Instructions for the task
Lines holding the string "Linux" are the ones to copy from this listing.

------

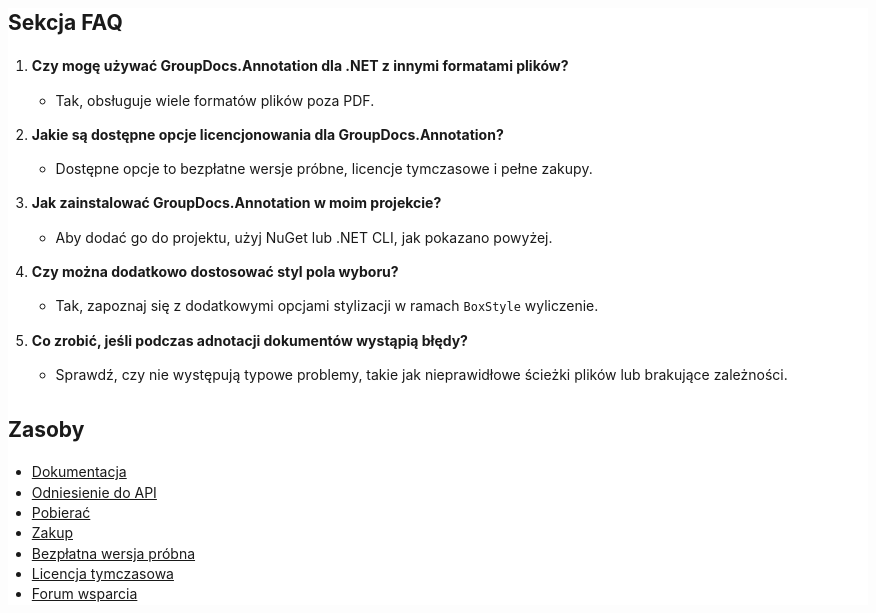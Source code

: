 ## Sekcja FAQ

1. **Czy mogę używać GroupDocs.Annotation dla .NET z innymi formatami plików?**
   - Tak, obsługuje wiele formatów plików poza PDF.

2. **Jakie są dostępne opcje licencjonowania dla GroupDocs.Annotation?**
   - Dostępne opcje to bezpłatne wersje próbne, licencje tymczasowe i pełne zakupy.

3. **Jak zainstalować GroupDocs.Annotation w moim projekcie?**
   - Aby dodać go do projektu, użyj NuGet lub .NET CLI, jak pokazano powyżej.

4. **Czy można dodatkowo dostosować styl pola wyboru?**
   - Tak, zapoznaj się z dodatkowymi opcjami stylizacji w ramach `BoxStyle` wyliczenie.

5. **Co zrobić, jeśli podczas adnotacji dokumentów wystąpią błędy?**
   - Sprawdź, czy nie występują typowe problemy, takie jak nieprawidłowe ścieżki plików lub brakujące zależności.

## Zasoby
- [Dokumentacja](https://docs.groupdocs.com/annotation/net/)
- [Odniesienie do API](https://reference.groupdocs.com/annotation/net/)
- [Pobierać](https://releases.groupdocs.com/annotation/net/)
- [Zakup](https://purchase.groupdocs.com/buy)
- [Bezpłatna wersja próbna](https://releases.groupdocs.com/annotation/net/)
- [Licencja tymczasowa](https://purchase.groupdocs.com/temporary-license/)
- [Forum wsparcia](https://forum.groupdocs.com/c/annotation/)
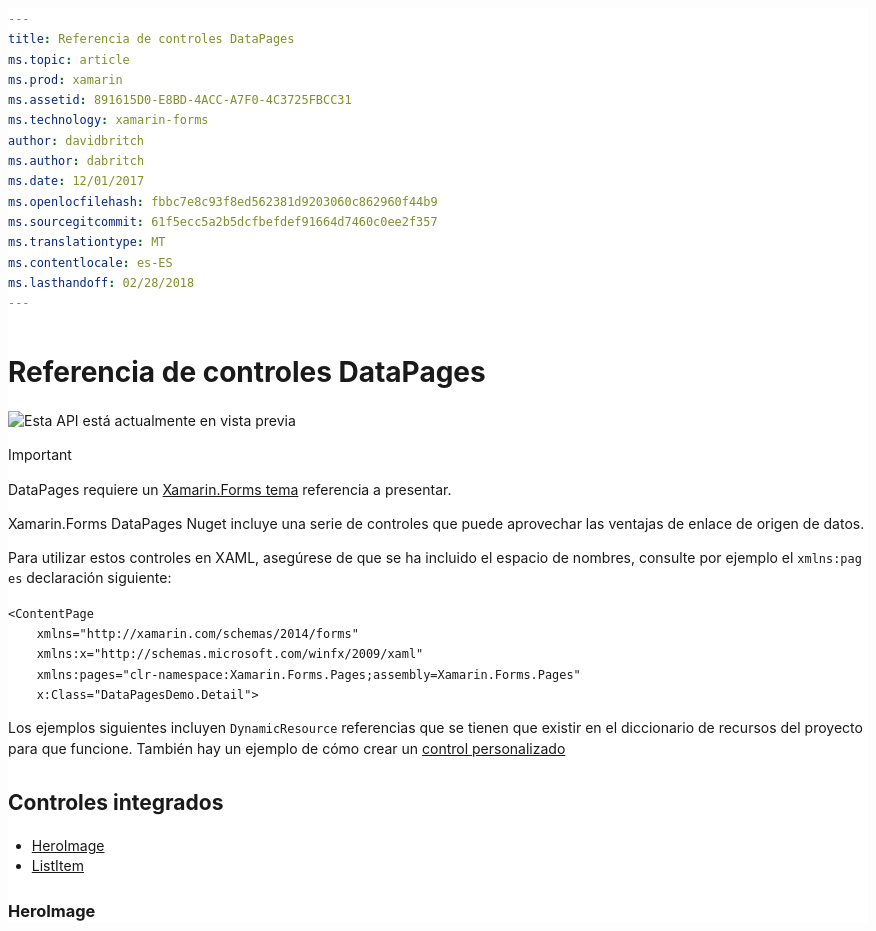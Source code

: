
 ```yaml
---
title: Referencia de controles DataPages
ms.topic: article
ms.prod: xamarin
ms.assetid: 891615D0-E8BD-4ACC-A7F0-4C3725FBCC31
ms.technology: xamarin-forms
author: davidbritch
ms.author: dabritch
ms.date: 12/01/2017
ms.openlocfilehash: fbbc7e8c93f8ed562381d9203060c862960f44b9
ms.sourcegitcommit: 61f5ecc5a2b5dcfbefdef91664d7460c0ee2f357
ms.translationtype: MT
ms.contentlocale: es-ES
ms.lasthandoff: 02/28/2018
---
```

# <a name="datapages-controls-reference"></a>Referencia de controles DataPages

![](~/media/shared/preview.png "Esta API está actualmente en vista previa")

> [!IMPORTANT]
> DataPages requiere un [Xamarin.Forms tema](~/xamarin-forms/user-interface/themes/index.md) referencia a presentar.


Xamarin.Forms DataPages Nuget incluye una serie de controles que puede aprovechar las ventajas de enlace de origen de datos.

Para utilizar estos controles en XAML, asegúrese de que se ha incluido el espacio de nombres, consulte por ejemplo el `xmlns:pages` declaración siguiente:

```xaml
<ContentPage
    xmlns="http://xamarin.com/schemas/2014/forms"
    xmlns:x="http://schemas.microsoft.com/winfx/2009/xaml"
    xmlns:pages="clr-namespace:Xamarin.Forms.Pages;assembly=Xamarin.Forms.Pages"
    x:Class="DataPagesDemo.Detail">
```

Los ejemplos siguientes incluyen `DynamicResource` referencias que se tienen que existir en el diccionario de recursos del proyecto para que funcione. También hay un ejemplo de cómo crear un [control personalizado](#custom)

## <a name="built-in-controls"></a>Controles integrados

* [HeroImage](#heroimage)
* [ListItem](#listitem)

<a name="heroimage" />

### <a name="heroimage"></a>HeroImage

------

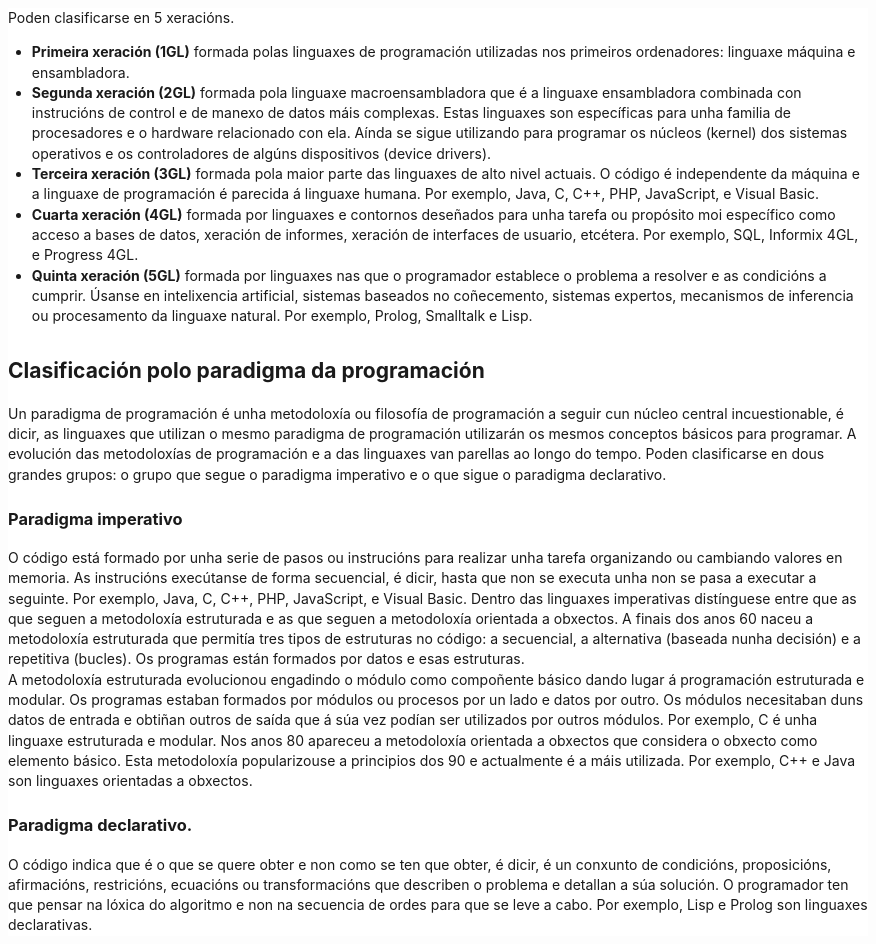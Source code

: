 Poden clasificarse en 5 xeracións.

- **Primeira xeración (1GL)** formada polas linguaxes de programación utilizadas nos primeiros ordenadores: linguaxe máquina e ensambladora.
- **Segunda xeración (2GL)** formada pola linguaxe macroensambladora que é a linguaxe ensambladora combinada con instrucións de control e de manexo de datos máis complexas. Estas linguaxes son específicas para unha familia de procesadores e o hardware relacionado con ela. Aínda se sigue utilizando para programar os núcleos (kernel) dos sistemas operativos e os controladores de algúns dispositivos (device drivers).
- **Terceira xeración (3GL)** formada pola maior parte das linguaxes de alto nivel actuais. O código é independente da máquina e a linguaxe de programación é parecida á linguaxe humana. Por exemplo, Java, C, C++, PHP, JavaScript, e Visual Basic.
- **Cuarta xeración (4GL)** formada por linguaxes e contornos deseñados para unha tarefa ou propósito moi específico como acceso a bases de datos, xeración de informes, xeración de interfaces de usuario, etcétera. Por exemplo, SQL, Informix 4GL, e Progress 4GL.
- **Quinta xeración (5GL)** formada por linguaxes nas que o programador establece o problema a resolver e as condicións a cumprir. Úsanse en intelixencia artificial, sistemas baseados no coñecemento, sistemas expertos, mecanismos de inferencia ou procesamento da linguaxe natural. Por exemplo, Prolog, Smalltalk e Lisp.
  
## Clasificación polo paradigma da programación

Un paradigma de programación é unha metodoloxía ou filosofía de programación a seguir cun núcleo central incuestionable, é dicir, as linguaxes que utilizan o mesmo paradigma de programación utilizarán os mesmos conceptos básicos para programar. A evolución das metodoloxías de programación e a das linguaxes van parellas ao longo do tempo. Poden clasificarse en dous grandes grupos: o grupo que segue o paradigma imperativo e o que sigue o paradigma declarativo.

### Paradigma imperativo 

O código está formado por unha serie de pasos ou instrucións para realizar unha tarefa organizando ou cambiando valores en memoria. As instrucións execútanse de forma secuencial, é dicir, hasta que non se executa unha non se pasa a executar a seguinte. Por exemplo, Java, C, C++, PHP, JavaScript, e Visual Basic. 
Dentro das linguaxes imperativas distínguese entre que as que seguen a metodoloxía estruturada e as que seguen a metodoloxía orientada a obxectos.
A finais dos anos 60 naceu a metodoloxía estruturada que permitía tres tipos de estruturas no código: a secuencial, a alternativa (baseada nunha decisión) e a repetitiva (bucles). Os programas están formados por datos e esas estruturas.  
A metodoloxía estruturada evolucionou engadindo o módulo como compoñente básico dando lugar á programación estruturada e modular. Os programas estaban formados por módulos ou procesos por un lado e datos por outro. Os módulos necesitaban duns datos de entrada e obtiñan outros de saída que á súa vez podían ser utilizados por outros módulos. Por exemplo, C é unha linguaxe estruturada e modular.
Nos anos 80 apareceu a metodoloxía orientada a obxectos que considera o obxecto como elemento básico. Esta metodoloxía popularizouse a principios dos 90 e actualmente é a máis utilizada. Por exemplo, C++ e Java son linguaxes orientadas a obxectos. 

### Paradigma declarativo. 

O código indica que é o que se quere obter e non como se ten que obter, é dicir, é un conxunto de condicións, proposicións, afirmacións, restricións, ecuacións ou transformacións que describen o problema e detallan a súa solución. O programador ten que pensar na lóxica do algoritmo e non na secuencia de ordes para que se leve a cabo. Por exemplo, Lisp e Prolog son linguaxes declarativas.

------

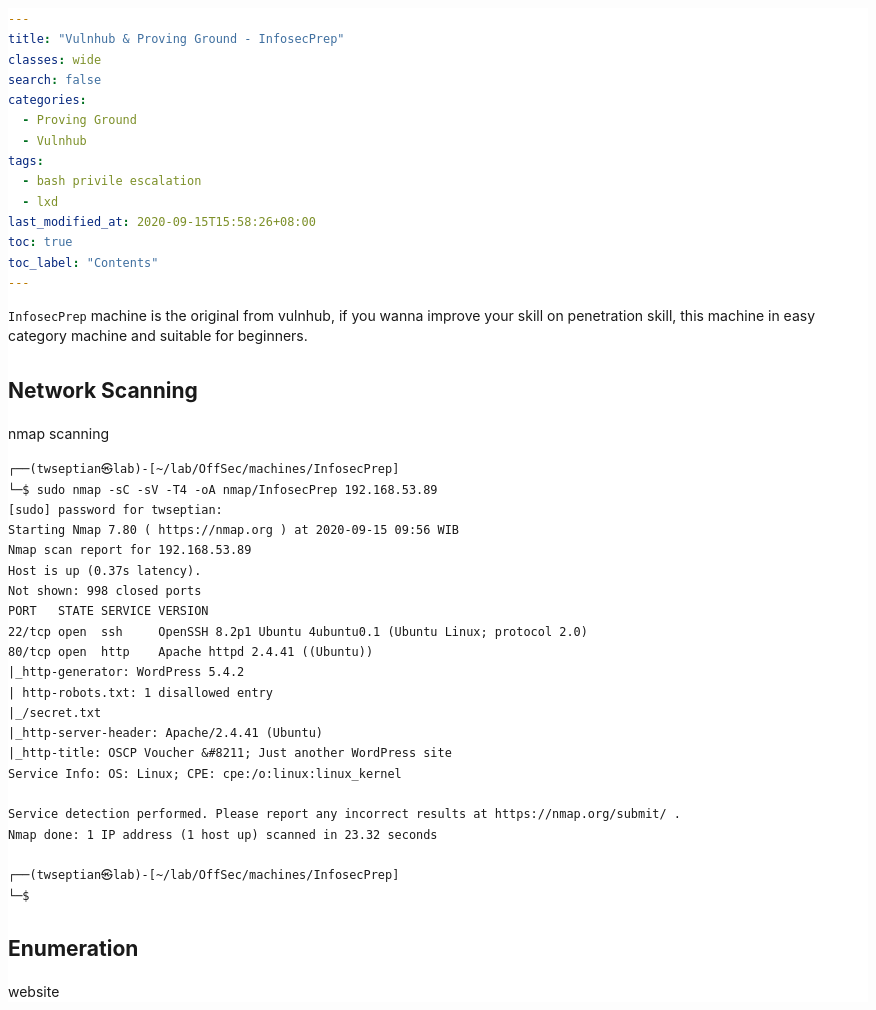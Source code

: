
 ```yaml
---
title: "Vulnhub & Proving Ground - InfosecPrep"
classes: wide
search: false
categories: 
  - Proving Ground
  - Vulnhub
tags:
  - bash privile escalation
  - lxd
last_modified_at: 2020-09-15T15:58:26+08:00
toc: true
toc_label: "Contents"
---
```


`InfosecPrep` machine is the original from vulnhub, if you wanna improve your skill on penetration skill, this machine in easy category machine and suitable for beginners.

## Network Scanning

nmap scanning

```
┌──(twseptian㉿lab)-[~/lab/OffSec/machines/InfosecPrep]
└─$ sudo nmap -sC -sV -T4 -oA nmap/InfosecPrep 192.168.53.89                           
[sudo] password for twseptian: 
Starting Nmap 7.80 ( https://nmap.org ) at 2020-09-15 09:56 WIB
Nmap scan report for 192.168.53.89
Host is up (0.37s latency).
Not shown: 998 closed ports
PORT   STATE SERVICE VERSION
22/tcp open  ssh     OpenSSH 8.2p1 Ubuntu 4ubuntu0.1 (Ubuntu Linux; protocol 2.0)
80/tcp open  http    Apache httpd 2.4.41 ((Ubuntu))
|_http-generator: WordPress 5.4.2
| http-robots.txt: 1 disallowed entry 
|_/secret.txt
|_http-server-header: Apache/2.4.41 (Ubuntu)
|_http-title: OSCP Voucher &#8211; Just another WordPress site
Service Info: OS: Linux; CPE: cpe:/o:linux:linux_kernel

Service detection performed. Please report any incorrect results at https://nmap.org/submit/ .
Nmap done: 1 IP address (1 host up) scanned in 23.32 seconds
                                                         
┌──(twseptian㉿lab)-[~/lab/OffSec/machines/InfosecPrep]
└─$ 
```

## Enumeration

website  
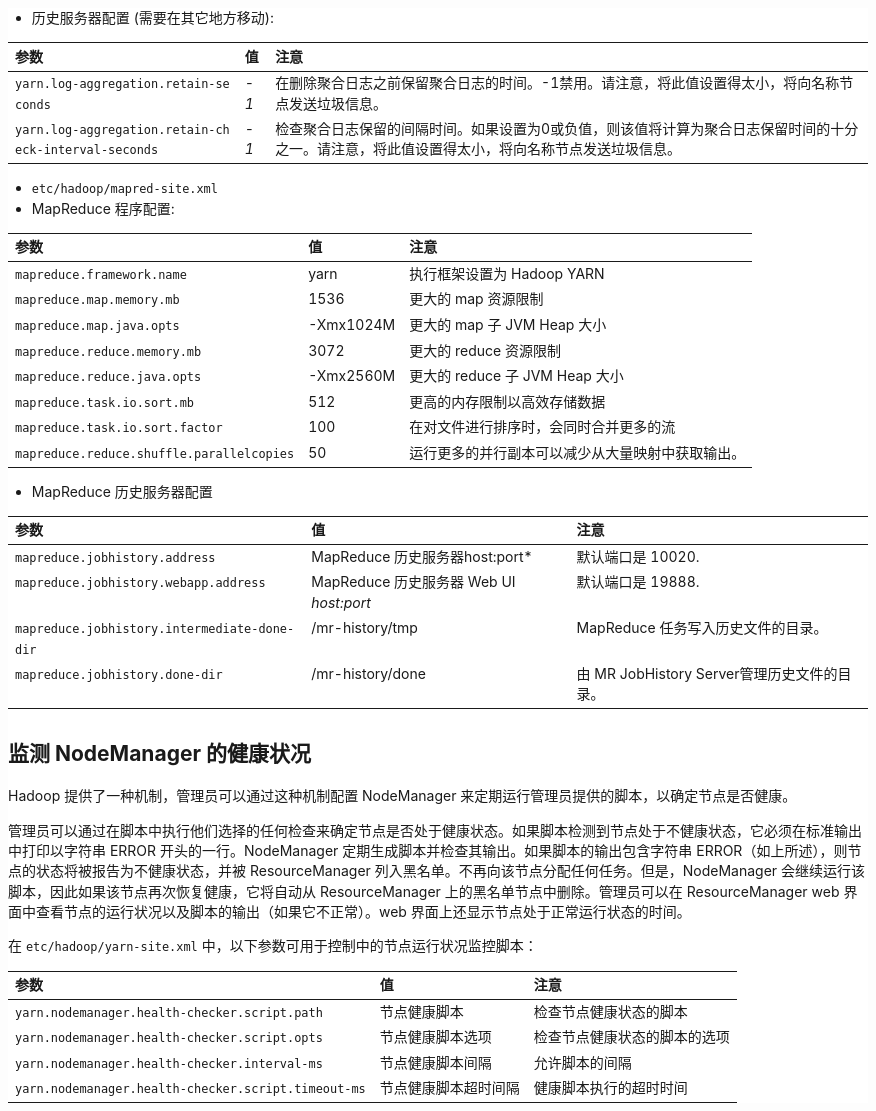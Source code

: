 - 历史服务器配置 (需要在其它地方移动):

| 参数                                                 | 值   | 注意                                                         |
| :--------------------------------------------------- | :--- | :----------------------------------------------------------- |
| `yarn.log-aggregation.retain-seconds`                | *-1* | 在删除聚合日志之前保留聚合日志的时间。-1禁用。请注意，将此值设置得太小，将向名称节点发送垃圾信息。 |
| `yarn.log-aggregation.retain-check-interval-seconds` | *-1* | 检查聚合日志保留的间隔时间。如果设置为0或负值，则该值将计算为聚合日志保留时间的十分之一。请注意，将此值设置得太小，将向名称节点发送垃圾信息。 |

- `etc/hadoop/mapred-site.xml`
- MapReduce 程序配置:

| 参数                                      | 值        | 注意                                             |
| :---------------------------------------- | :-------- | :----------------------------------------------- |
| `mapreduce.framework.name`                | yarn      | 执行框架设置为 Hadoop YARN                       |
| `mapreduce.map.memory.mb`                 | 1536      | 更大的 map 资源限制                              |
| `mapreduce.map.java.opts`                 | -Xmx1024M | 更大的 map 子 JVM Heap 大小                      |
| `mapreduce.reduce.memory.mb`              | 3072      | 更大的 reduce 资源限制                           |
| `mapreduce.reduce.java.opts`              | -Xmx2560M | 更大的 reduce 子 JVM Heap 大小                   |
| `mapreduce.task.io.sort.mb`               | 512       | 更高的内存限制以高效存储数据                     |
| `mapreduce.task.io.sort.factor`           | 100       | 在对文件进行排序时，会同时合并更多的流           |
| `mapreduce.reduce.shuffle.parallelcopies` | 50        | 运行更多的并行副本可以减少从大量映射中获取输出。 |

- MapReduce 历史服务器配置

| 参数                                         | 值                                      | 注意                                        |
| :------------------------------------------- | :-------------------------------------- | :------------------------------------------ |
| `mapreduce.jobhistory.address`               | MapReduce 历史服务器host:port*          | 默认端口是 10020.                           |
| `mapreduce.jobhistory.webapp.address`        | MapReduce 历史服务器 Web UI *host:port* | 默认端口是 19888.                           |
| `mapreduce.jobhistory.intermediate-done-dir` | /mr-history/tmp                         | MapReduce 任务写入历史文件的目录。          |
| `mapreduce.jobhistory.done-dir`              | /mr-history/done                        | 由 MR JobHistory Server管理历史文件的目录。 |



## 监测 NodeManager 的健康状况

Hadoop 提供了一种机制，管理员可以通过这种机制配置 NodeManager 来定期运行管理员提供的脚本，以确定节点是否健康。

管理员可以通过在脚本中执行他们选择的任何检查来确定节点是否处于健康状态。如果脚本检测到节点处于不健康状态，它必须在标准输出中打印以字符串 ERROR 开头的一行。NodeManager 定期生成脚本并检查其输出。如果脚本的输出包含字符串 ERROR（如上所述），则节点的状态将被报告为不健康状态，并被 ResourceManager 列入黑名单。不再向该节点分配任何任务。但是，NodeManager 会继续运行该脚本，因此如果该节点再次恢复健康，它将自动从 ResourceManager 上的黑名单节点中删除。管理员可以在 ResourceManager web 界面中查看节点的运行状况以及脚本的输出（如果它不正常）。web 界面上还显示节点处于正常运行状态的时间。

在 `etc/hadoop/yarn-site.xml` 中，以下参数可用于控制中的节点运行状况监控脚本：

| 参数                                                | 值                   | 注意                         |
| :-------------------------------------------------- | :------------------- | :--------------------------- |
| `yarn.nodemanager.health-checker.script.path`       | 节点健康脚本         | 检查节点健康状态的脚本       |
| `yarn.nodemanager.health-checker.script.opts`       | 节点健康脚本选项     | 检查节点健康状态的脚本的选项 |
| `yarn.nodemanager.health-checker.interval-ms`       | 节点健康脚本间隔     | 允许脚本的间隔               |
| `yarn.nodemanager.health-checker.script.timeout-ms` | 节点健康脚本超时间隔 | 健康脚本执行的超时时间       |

------

Written answer
22/tcp open  ssh     OpenSSH 8.2p1 Ubuntu 4ubuntu0.1 (Ubuntu Linux; protocol 2.0)
Service Info: OS: Linux; CPE: cpe:/o:linux:linux_kernel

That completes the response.